RECORD EXTRACTS -
+===+

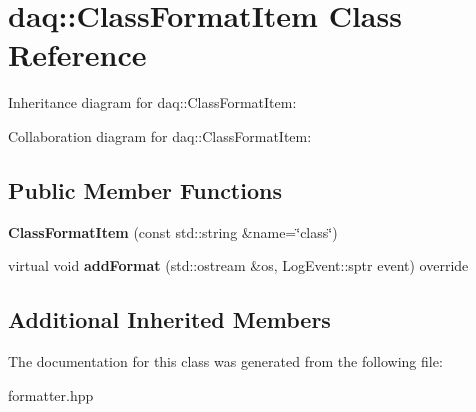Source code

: \hypertarget{classdaq_1_1ClassFormatItem}{}\section{daq\+:\+:Class\+Format\+Item Class Reference}
\label{classdaq_1_1ClassFormatItem}


Inheritance diagram for daq\+:\+:Class\+Format\+Item\+:


Collaboration diagram for daq\+:\+:Class\+Format\+Item\+:
\subsection*{Public Member Functions}
\begin{DoxyCompactItemize}
\item 
\mbox{\label{classdaq_1_1ClassFormatItem_a215f92f00fcc89575e2675410a6217ff}} 
{\bfseries Class\+Format\+Item} (const std\+::string \&name=\char`\"{}class\char`\"{})
\item 
\mbox{\label{classdaq_1_1ClassFormatItem_a768f63b1dce13f3b782d376b9b87a64b}} 
virtual void {\bfseries add\+Format} (std\+::ostream \&os, Log\+Event\+::sptr event) override
\end{DoxyCompactItemize}
\subsection*{Additional Inherited Members}


The documentation for this class was generated from the following file\+:\begin{DoxyCompactItemize}
\item 
formatter.\+hpp\end{DoxyCompactItemize}
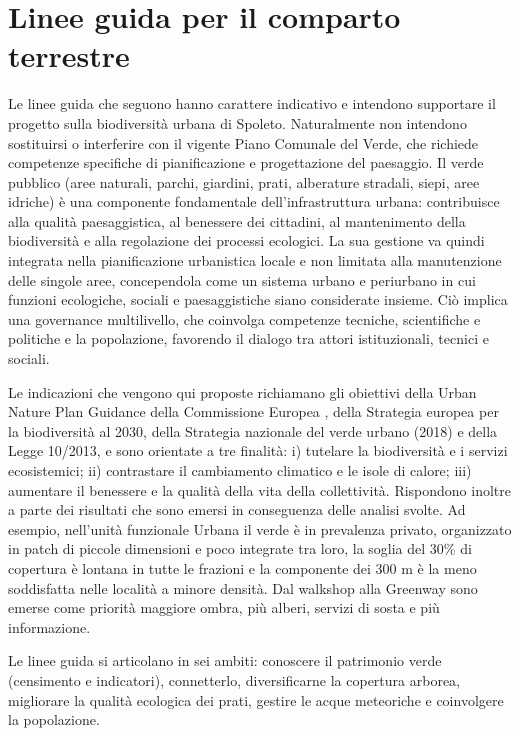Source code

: \documentclass[
  a4paper,
]{book}
\begin{document}
\section{Linee guida per il comparto terrestre}\label{linee-guida-per-il-comparto-terrestre}

Le linee guida che seguono hanno carattere indicativo e intendono supportare il progetto sulla biodiversità urbana di Spoleto.
Naturalmente non intendono sostituirsi o interferire con il vigente Piano Comunale del Verde, che richiede competenze specifiche di pianificazione e progettazione del paesaggio.
Il verde pubblico (aree naturali, parchi, giardini, prati, alberature stradali, siepi, aree idriche) è una componente fondamentale dell'infrastruttura urbana: contribuisce alla qualità paesaggistica, al benessere dei cittadini, al mantenimento della biodiversità e alla regolazione dei processi ecologici.
La sua gestione va quindi integrata nella pianificazione urbanistica locale e non limitata alla manutenzione delle singole aree, concependola come un sistema urbano e periurbano in cui funzioni ecologiche, sociali e paesaggistiche siano considerate insieme.
Ciò implica una governance multilivello, che coinvolga competenze tecniche, scientifiche e politiche e la popolazione, favorendo il dialogo tra attori istituzionali, tecnici e sociali.

Le indicazioni che vengono qui proposte richiamano gli obiettivi della Urban Nature Plan Guidance della Commissione Europea \citep{urbanna2024}, della Strategia europea per la biodiversità al 2030, della Strategia nazionale del verde urbano (2018) e della Legge 10/2013, e sono orientate a tre finalità: i) tutelare la biodiversità e i servizi ecosistemici; ii) contrastare il cambiamento climatico e le isole di calore; iii) aumentare il benessere e la qualità della vita della collettività.
Rispondono inoltre a parte dei risultati che sono emersi in conseguenza delle analisi svolte.
Ad esempio, nell'unità funzionale Urbana il verde è in prevalenza privato, organizzato in patch di piccole dimensioni e poco integrate tra loro, la soglia del 30\% di copertura è lontana in tutte le frazioni e la componente dei 300 m è la meno soddisfatta nelle località a minore densità.
Dal walkshop alla Greenway sono emerse come priorità maggiore ombra, più alberi, servizi di sosta e più informazione.

Le linee guida si articolano in sei ambiti: conoscere il patrimonio verde (censimento e indicatori), connetterlo, diversificarne la copertura arborea, migliorare la qualità ecologica dei prati, gestire le acque meteoriche e coinvolgere la popolazione.
\end{document}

+===+

Omit every image. Quote each record exactly.

Source code

: \hypertarget{classdaq_1_1ClassFormatItem}{}\section{daq\+:\+:Class\+Format\+Item Class Reference}
\label{classdaq_1_1ClassFormatItem}


Inheritance diagram for daq\+:\+:Class\+Format\+Item\+:


Collaboration diagram for daq\+:\+:Class\+Format\+Item\+:
\subsection*{Public Member Functions}
\begin{DoxyCompactItemize}
\item 
\mbox{\label{classdaq_1_1ClassFormatItem_a215f92f00fcc89575e2675410a6217ff}} 
{\bfseries Class\+Format\+Item} (const std\+::string \&name=\char`\"{}class\char`\"{})
\item 
\mbox{\label{classdaq_1_1ClassFormatItem_a768f63b1dce13f3b782d376b9b87a64b}} 
virtual void {\bfseries add\+Format} (std\+::ostream \&os, Log\+Event\+::sptr event) override
\end{DoxyCompactItemize}
\subsection*{Additional Inherited Members}


The documentation for this class was generated from the following file\+:\begin{DoxyCompactItemize}
\item 
formatter.\+hpp\end{DoxyCompactItemize}
Source code

: \documentclass[
  a4paper,
]{book}
\begin{document}
\section{Linee guida per il comparto terrestre}\label{linee-guida-per-il-comparto-terrestre}

Le linee guida che seguono hanno carattere indicativo e intendono supportare il progetto sulla biodiversità urbana di Spoleto.
Naturalmente non intendono sostituirsi o interferire con il vigente Piano Comunale del Verde, che richiede competenze specifiche di pianificazione e progettazione del paesaggio.
Il verde pubblico (aree naturali, parchi, giardini, prati, alberature stradali, siepi, aree idriche) è una componente fondamentale dell'infrastruttura urbana: contribuisce alla qualità paesaggistica, al benessere dei cittadini, al mantenimento della biodiversità e alla regolazione dei processi ecologici.
La sua gestione va quindi integrata nella pianificazione urbanistica locale e non limitata alla manutenzione delle singole aree, concependola come un sistema urbano e periurbano in cui funzioni ecologiche, sociali e paesaggistiche siano considerate insieme.
Ciò implica una governance multilivello, che coinvolga competenze tecniche, scientifiche e politiche e la popolazione, favorendo il dialogo tra attori istituzionali, tecnici e sociali.

Le indicazioni che vengono qui proposte richiamano gli obiettivi della Urban Nature Plan Guidance della Commissione Europea \citep{urbanna2024}, della Strategia europea per la biodiversità al 2030, della Strategia nazionale del verde urbano (2018) e della Legge 10/2013, e sono orientate a tre finalità: i) tutelare la biodiversità e i servizi ecosistemici; ii) contrastare il cambiamento climatico e le isole di calore; iii) aumentare il benessere e la qualità della vita della collettività.
Rispondono inoltre a parte dei risultati che sono emersi in conseguenza delle analisi svolte.
Ad esempio, nell'unità funzionale Urbana il verde è in prevalenza privato, organizzato in patch di piccole dimensioni e poco integrate tra loro, la soglia del 30\% di copertura è lontana in tutte le frazioni e la componente dei 300 m è la meno soddisfatta nelle località a minore densità.
Dal walkshop alla Greenway sono emerse come priorità maggiore ombra, più alberi, servizi di sosta e più informazione.

Le linee guida si articolano in sei ambiti: conoscere il patrimonio verde (censimento e indicatori), connetterlo, diversificarne la copertura arborea, migliorare la qualità ecologica dei prati, gestire le acque meteoriche e coinvolgere la popolazione.
\end{document}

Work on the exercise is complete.